Closed baoachun closed 4 months ago
Hi you need to apply sigmoid
to the color before passing it in to the rasterization()
. We expect the colors
in the argument to be post-activation values. See
https://github.com/nerfstudio-project/gsplat/blob/2f0bb12f614eb28a5dea2a5422809bc9c388fdb2/examples/simple_trainer.py#L369
But be aware that even if the colors of the GSs (the input of the rasterization()
function) are normalized to [0, 1], the rendered image could still have values slightly out of the range of [0, 1]. This is caused by the nature of 3DGS formulation.

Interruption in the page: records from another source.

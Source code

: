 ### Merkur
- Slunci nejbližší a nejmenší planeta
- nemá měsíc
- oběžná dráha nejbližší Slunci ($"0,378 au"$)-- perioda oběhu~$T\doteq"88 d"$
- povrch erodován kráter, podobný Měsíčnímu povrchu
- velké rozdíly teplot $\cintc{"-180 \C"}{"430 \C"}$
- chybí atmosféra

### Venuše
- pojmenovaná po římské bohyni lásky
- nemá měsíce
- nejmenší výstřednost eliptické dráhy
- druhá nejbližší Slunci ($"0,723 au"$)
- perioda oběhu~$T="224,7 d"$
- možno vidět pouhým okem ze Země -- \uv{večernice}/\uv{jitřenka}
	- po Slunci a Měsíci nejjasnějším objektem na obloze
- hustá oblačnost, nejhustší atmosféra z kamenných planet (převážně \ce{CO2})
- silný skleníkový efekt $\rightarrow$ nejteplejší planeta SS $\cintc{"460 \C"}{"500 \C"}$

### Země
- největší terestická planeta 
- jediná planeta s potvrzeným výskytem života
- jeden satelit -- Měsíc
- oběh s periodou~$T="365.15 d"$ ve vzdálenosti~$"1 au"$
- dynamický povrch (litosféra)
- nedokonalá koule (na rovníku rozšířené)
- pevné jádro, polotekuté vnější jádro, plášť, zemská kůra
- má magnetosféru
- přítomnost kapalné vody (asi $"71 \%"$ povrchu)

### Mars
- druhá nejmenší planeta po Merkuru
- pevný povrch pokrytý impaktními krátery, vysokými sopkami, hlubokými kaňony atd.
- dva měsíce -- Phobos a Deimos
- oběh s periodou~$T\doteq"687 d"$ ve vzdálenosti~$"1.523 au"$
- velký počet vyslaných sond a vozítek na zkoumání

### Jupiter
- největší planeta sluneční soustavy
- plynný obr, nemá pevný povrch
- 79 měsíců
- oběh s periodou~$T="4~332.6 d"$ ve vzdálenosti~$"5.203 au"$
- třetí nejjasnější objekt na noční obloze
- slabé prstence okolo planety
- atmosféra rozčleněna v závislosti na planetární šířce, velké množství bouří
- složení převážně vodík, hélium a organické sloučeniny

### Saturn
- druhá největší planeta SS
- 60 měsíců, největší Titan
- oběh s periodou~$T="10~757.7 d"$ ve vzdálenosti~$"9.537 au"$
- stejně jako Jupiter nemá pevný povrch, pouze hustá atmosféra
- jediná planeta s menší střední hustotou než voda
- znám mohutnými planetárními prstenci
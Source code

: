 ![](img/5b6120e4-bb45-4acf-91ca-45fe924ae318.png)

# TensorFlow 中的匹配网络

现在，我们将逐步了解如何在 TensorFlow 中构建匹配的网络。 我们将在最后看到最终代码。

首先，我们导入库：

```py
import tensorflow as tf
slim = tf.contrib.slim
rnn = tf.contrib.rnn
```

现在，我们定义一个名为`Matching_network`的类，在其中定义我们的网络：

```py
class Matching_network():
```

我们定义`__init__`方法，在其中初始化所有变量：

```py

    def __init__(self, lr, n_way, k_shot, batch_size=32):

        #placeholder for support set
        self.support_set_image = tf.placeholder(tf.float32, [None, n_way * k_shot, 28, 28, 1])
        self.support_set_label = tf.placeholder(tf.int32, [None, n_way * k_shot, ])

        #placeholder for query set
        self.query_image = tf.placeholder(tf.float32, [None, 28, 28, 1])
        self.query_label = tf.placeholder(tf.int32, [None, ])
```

So you would need to clamp to render_images
to [0, 1] before visualize it or computing metrics on it. See:
https://github.com/nerfstudio-project/gsplat/blob/2f0bb12f614eb28a5dea2a5422809bc9c388fdb2/examples/simple_trainer.py#L846
@liruilong940607 Thank you for your response! After adding the sigmoid function for normalization before the rasterization method, the output still contains values significantly out of range, such as 2.4291. Is this behavior correct?
It is reasonable for the beginning of the training.
The RGB values output by the rasterization method are not within the [0, 1] range. Should I add a sigmoid function for normalization? The version is 1.0.0.